The under-fire McCarthy said: “I want to offer my apologies to our supporters. I realise our performances have been very poor, the entertainment value has been virtually non-existent, and some of the things I have said about the supporters have been unacceptable.
“It’s just not been good enough. I understand why fans are unhappy and why they have been showing their dissatisfaction. Please be assured that everyone at the club is doing everything they can to turn things around. In the meantime, I really appreciate your support. Thank you.”
Yes, and then I woke up. The only time we will hear the manager saying anything like that is in a dream. The reality is very different, as we all know. Almost everything McCarthy says at his press conferences seems to alienate us fans even more.
He just doesn’t get it. He can’t bring himself to accept why there is so much anger being directed at him. He describes the atmosphere last Tuesday as “a disgrace,” but makes no reference to his bizarre team selection and the resulting fiasco of a performance.

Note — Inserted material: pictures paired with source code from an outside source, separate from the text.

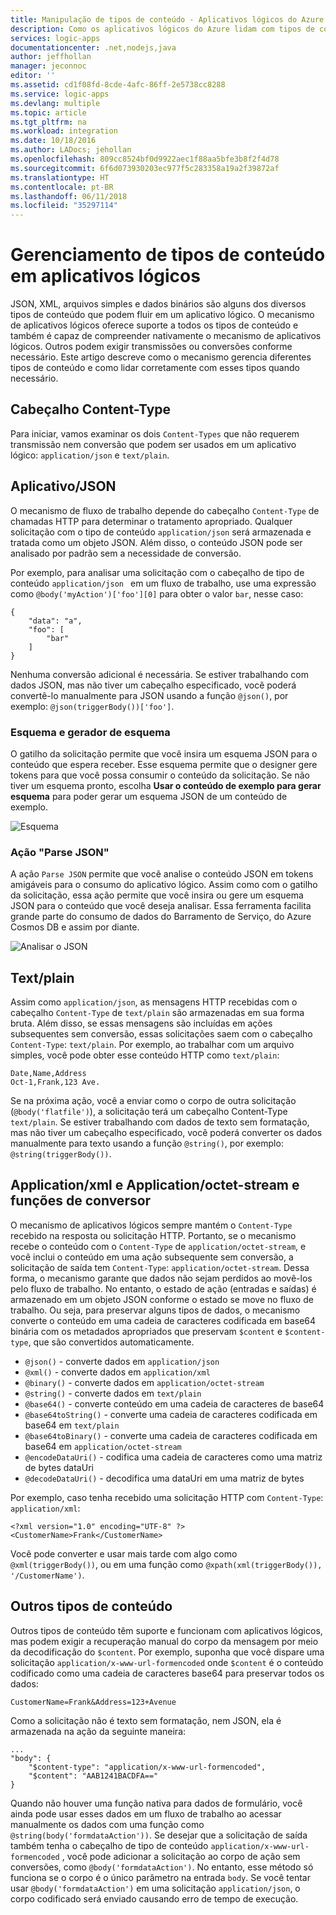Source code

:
 ```yaml
---
title: Manipulação de tipos de conteúdo - Aplicativos lógicos do Azure | Microsoft Docs
description: Como os aplicativos lógicos do Azure lidam com tipos de conteúdo em tempo de execução e de design
services: logic-apps
documentationcenter: .net,nodejs,java
author: jeffhollan
manager: jeconnoc
editor: ''
ms.assetid: cd1f08fd-8cde-4afc-86ff-2e5738cc8288
ms.service: logic-apps
ms.devlang: multiple
ms.topic: article
ms.tgt_pltfrm: na
ms.workload: integration
ms.date: 10/18/2016
ms.author: LADocs; jehollan
ms.openlocfilehash: 809cc8524bf0d9922aec1f88aa5bfe3b8f2f4d78
ms.sourcegitcommit: 6f6d073930203ec977f5c283358a19a2f39872af
ms.translationtype: HT
ms.contentlocale: pt-BR
ms.lasthandoff: 06/11/2018
ms.locfileid: "35297114"
---
```

# <a name="handle-content-types-in-logic-apps"></a>Gerenciamento de tipos de conteúdo em aplicativos lógicos

JSON, XML, arquivos simples e dados binários são alguns dos diversos tipos de conteúdo que podem fluir em um aplicativo lógico. O mecanismo de aplicativos lógicos oferece suporte a todos os tipos de conteúdo e também é capaz de compreender nativamente o mecanismo de aplicativos lógicos. Outros podem exigir transmissões ou conversões conforme necessário. Este artigo descreve como o mecanismo gerencia diferentes tipos de conteúdo e como lidar corretamente com esses tipos quando necessário.

## <a name="content-type-header"></a>Cabeçalho Content-Type

Para iniciar, vamos examinar os dois `Content-Types` que não requerem transmissão nem conversão que podem ser usados em um aplicativo lógico: `application/json` e `text/plain`.

## <a name="applicationjson"></a>Aplicativo/JSON

O mecanismo de fluxo de trabalho depende do cabeçalho `Content-Type` de chamadas HTTP para determinar o tratamento apropriado. Qualquer solicitação com o tipo de conteúdo `application/json` será armazenada e tratada como um objeto JSON. Além disso, o conteúdo JSON pode ser analisado por padrão sem a necessidade de conversão. 

Por exemplo, para analisar uma solicitação com o cabeçalho de tipo de conteúdo `application/json ` em um fluxo de trabalho, use uma expressão como `@body('myAction')['foo'][0]` para obter o valor `bar`, nesse caso:

```
{
    "data": "a",
    "foo": [
        "bar"
    ]
}
```

Nenhuma conversão adicional é necessária. Se estiver trabalhando com dados JSON, mas não tiver um cabeçalho especificado, você poderá convertê-lo manualmente para JSON usando a função `@json()`, por exemplo: `@json(triggerBody())['foo']`.

### <a name="schema-and-schema-generator"></a>Esquema e gerador de esquema

O gatilho da solicitação permite que você insira um esquema JSON para o conteúdo que espera receber. Esse esquema permite que o designer gere tokens para que você possa consumir o conteúdo da solicitação. Se não tiver um esquema pronto, escolha **Usar o conteúdo de exemplo para gerar esquema** para poder gerar um esquema JSON de um conteúdo de exemplo.

![Esquema](./media/logic-apps-http-endpoint/manualtrigger.png)

### <a name="parse-json-action"></a>Ação "Parse JSON"

A ação `Parse JSON` permite que você analise o conteúdo JSON em tokens amigáveis para o consumo do aplicativo lógico. Assim como com o gatilho da solicitação, essa ação permite que você insira ou gere um esquema JSON para o conteúdo que você deseja analisar. Essa ferramenta facilita grande parte do consumo de dados do Barramento de Serviço, do Azure Cosmos DB e assim por diante.

![Analisar o JSON](./media/logic-apps-content-type/ParseJSON.png)

## <a name="textplain"></a>Text/plain

Assim como `application/json`, as mensagens HTTP recebidas com o cabeçalho `Content-Type` de `text/plain` são armazenadas em sua forma bruta. Além disso, se essas mensagens são incluídas em ações subsequentes sem conversão, essas solicitações saem com o cabeçalho `Content-Type`: `text/plain`. Por exemplo, ao trabalhar com um arquivo simples, você pode obter esse conteúdo HTTP como `text/plain`:

```
Date,Name,Address
Oct-1,Frank,123 Ave.
```

Se na próxima ação, você a enviar como o corpo de outra solicitação (`@body('flatfile')`), a solicitação terá um cabeçalho Content-Type `text/plain`. Se estiver trabalhando com dados de texto sem formatação, mas não tiver um cabeçalho especificado, você poderá converter os dados manualmente para texto usando a função `@string()`, por exemplo: `@string(triggerBody())`.

## <a name="applicationxml-and-applicationoctet-stream-and-converter-functions"></a>Application/xml e Application/octet-stream e funções de conversor

O mecanismo de aplicativos lógicos sempre mantém o `Content-Type` recebido na resposta ou solicitação HTTP. Portanto, se o mecanismo recebe o conteúdo com o `Content-Type` de `application/octet-stream`, e você inclui o conteúdo em uma ação subsequente sem conversão, a solicitação de saída tem `Content-Type`: `application/octet-stream`. Dessa forma, o mecanismo garante que dados não sejam perdidos ao movê-los pelo fluxo de trabalho. No entanto, o estado de ação (entradas e saídas) é armazenado em um objeto JSON conforme o estado se move no fluxo de trabalho. Ou seja, para preservar alguns tipos de dados, o mecanismo converte o conteúdo em uma cadeia de caracteres codificada em base64 binária com os metadados apropriados que preservam `$content` e `$content-type`, que são convertidos automaticamente. 

* `@json()` - converte dados em `application/json`
* `@xml()` - converte dados em `application/xml`
* `@binary()` - converte dados em `application/octet-stream`
* `@string()` - converte dados em `text/plain`
* `@base64()` - converte conteúdo em uma cadeia de caracteres de base64
* `@base64toString()` - converte uma cadeia de caracteres codificada em base64 em `text/plain`
* `@base64toBinary()` - converte uma cadeia de caracteres codificada em base64 em `application/octet-stream`
* `@encodeDataUri()` - codifica uma cadeia de caracteres como uma matriz de bytes dataUri
* `@decodeDataUri()` - decodifica uma dataUri em uma matriz de bytes

Por exemplo, caso tenha recebido uma solicitação HTTP com `Content-Type`: `application/xml`:

```
<?xml version="1.0" encoding="UTF-8" ?>
<CustomerName>Frank</CustomerName>
```

Você pode converter e usar mais tarde com algo como `@xml(triggerBody())`, ou em uma função como `@xpath(xml(triggerBody()), '/CustomerName')`.

## <a name="other-content-types"></a>Outros tipos de conteúdo

Outros tipos de conteúdo têm suporte e funcionam com aplicativos lógicos, mas podem exigir a recuperação manual do corpo da mensagem por meio da decodificação do `$content`. Por exemplo, suponha que você dispare uma solicitação `application/x-www-url-formencoded` onde `$content` é o conteúdo codificado como uma cadeia de caracteres base64 para preservar todos os dados:

```
CustomerName=Frank&Address=123+Avenue
```

Como a solicitação não é texto sem formatação, nem JSON, ela é armazenada na ação da seguinte maneira:

```
...
"body": {
    "$content-type": "application/x-www-url-formencoded",
    "$content": "AAB1241BACDFA=="
}
```

Quando não houver uma função nativa para dados de formulário, você ainda pode usar esses dados em um fluxo de trabalho ao acessar manualmente os dados com uma função como `@string(body('formdataAction'))`. Se desejar que a solicitação de saída também tenha o cabeçalho de tipo de conteúdo `application/x-www-url-formencoded` , você pode adicionar a solicitação ao corpo de ação sem conversões, como `@body('formdataAction')`. No entanto, esse método só funciona se o corpo é o único parâmetro na entrada `body`. Se você tentar usar `@body('formdataAction')` em uma solicitação `application/json`, o corpo codificado será enviado causando erro de tempo de execução.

He fails to mention the fact that his team hasn’t scored at home in the last five home games – an all-time club record – and that they have barely troubled visiting keepers in that time.
He makes no reference to the zero level of entertainment which is driving supporters away. How many people really suffered Tuesday night’s horror show? Certainly not 13,000. More like 10,000, I would estimate.
Instead of being contrite, McCarthy becomes ever more belligerent, and continues to snipe at the paying customers, calling the atmosphere at the Hull game “a disgrace.”
All of the above adds up to the most miserable spell I have known in 50 years of supporting Ipswich Town. The football is utterly dreadful, and the gulf between club and supporters grows wider with every game – and every press conference.
This crisis calls for strong, highly visible leadership, yet the club’s owner remains silent. Mr. Evans, we need to hear from you. Tell us where our club is going.